*Try it*:
Produce the records below again, word for word, but stop after the line that contains "## Synopsis".

** Given records follows **

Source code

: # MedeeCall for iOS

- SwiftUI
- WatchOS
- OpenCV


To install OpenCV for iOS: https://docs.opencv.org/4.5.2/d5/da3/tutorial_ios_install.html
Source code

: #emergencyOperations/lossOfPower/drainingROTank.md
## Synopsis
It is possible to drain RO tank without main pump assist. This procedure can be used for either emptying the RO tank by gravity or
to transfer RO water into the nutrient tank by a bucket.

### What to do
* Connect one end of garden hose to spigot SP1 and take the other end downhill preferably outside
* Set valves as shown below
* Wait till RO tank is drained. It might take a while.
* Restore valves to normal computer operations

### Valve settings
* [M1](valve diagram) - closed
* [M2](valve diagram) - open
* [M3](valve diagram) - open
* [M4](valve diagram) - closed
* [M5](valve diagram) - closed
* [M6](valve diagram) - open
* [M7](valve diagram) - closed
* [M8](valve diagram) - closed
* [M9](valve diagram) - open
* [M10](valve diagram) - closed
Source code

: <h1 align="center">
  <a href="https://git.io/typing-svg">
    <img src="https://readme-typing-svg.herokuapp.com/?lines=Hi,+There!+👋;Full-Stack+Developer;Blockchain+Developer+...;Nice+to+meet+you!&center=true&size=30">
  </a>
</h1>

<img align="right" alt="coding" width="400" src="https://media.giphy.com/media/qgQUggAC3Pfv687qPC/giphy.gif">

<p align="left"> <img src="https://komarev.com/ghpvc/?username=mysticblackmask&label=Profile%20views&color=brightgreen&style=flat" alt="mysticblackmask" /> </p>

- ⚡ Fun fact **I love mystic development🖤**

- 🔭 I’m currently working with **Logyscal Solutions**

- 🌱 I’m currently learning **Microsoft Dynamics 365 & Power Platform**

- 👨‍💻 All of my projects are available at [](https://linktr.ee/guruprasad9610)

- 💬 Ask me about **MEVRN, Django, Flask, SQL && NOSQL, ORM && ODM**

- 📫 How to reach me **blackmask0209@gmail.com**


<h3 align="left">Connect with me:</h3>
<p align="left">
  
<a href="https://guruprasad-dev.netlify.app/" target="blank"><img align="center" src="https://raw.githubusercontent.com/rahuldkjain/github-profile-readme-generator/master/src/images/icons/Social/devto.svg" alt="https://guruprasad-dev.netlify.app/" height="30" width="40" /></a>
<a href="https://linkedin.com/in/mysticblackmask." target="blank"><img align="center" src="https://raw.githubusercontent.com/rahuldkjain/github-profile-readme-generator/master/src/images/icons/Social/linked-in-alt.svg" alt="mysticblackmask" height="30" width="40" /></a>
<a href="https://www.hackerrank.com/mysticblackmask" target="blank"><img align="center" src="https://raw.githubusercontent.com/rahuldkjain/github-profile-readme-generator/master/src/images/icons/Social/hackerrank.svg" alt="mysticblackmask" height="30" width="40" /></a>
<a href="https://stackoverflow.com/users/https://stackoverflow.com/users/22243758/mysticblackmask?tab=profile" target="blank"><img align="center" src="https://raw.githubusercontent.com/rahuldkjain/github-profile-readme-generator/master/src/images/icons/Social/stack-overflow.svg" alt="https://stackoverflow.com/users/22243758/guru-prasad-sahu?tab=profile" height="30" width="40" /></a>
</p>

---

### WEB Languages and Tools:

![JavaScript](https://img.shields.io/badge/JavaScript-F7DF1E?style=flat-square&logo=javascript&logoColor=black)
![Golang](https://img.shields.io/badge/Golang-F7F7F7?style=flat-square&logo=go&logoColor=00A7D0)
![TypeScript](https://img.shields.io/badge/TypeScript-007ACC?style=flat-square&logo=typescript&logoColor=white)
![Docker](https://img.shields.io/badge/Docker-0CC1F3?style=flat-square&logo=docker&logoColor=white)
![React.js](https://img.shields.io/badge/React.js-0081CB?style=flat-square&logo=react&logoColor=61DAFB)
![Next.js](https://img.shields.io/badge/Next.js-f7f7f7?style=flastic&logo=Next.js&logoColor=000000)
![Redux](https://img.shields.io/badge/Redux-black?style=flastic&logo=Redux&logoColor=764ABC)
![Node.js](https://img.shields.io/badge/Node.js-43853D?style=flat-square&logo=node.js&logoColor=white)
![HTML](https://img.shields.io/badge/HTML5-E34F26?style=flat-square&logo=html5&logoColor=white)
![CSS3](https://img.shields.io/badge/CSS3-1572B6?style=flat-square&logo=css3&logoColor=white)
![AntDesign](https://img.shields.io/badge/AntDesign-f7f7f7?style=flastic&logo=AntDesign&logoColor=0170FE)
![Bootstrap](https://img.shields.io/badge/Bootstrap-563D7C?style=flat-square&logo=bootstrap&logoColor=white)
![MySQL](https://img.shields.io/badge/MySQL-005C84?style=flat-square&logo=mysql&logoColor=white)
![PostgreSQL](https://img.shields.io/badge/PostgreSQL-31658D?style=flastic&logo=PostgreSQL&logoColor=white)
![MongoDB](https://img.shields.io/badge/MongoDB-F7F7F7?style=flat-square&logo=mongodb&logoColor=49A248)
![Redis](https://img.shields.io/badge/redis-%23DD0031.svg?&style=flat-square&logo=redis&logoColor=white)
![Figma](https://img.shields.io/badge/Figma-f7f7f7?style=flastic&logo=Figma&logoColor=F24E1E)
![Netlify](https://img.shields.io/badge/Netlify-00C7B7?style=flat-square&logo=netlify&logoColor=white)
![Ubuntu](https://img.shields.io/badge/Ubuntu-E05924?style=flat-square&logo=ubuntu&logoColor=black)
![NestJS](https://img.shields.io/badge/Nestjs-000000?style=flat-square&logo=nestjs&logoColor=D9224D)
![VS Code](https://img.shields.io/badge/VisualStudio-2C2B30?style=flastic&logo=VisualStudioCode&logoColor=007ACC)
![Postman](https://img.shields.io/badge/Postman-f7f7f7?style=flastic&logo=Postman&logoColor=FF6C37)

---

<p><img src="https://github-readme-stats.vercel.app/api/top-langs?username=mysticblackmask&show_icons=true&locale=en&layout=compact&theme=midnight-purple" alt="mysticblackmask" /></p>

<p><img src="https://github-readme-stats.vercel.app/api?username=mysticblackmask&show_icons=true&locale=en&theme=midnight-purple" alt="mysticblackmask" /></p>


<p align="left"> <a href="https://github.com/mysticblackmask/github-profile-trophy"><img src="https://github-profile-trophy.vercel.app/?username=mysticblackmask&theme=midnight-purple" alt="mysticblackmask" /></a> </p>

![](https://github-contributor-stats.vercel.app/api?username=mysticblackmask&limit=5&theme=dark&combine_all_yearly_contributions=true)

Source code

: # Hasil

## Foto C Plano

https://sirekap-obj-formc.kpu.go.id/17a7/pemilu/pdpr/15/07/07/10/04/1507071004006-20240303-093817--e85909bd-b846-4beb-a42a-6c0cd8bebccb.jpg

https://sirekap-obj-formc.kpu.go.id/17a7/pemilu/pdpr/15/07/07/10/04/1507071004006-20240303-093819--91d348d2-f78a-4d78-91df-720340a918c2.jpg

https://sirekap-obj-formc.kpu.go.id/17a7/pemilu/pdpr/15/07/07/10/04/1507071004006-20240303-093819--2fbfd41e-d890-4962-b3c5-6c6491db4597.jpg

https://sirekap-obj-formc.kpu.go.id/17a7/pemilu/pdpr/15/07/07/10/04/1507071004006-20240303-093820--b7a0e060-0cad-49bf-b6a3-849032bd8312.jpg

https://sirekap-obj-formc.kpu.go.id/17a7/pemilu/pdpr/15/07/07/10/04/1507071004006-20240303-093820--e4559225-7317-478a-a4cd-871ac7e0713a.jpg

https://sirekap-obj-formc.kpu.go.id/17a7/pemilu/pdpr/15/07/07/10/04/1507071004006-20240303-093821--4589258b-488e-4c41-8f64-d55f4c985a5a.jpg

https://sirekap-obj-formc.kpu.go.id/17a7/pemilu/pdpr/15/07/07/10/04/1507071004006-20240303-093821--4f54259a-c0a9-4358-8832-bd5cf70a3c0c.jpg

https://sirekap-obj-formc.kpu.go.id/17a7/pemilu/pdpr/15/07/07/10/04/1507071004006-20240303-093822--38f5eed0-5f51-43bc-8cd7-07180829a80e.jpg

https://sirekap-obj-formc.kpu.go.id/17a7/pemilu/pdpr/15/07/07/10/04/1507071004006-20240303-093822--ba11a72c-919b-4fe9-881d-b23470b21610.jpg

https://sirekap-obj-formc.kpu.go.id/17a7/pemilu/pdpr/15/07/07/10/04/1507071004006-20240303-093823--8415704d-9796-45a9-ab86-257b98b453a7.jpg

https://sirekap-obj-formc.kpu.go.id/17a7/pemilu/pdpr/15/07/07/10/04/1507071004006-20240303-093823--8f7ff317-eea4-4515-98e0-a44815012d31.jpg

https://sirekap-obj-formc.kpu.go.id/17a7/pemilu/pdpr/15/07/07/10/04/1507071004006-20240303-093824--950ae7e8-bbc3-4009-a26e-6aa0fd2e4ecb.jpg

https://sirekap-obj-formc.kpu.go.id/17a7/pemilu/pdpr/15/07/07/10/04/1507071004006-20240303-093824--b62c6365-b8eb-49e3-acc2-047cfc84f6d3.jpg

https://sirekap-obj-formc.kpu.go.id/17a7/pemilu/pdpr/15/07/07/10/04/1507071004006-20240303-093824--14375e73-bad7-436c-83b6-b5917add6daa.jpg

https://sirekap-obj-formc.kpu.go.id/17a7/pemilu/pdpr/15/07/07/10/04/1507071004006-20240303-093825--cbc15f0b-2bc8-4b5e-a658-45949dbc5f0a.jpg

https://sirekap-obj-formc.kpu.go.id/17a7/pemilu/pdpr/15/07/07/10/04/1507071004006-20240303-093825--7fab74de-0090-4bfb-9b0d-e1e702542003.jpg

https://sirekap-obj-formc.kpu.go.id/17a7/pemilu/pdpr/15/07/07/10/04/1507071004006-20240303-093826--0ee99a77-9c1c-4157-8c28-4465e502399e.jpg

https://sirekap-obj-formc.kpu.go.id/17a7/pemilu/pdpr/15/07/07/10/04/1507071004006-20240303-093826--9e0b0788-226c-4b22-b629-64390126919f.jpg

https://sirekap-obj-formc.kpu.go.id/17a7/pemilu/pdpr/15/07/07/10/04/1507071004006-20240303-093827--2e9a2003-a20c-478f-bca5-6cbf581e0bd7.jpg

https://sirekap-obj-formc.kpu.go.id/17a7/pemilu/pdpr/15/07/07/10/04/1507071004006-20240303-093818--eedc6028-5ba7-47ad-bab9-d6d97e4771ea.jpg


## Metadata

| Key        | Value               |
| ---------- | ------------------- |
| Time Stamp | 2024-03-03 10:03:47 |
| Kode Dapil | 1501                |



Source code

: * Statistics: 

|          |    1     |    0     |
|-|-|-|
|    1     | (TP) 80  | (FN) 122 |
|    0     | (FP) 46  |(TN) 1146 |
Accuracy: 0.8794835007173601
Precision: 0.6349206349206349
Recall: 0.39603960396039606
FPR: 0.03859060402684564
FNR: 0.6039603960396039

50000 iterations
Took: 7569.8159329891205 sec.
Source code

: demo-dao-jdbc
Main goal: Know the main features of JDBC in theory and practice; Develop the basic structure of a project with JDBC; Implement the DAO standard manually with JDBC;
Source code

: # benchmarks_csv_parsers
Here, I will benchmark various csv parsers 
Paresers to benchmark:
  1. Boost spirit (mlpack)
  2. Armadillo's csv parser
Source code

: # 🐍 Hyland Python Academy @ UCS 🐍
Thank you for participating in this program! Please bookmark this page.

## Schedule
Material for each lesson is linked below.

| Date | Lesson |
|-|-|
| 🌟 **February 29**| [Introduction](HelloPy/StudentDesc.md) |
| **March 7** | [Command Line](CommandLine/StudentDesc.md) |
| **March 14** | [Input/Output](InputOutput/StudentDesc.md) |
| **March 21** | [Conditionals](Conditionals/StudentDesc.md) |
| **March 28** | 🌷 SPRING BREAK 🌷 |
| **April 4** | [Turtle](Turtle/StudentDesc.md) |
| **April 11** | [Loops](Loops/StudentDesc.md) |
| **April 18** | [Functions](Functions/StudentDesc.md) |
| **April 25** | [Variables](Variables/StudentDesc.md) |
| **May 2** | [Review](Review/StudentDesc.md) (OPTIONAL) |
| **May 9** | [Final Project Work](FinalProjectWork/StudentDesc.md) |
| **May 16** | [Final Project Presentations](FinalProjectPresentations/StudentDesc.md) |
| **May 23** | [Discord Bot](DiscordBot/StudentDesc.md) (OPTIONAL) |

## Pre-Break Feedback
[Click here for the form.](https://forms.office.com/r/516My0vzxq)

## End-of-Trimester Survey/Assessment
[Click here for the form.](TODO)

** End of Given records **

*Expected answer*:
Source code

: # MedeeCall for iOS

- SwiftUI
- WatchOS
- OpenCV


To install OpenCV for iOS: https://docs.opencv.org/4.5.2/d5/da3/tutorial_ios_install.html
Source code

: #emergencyOperations/lossOfPower/drainingROTank.md
## Synopsis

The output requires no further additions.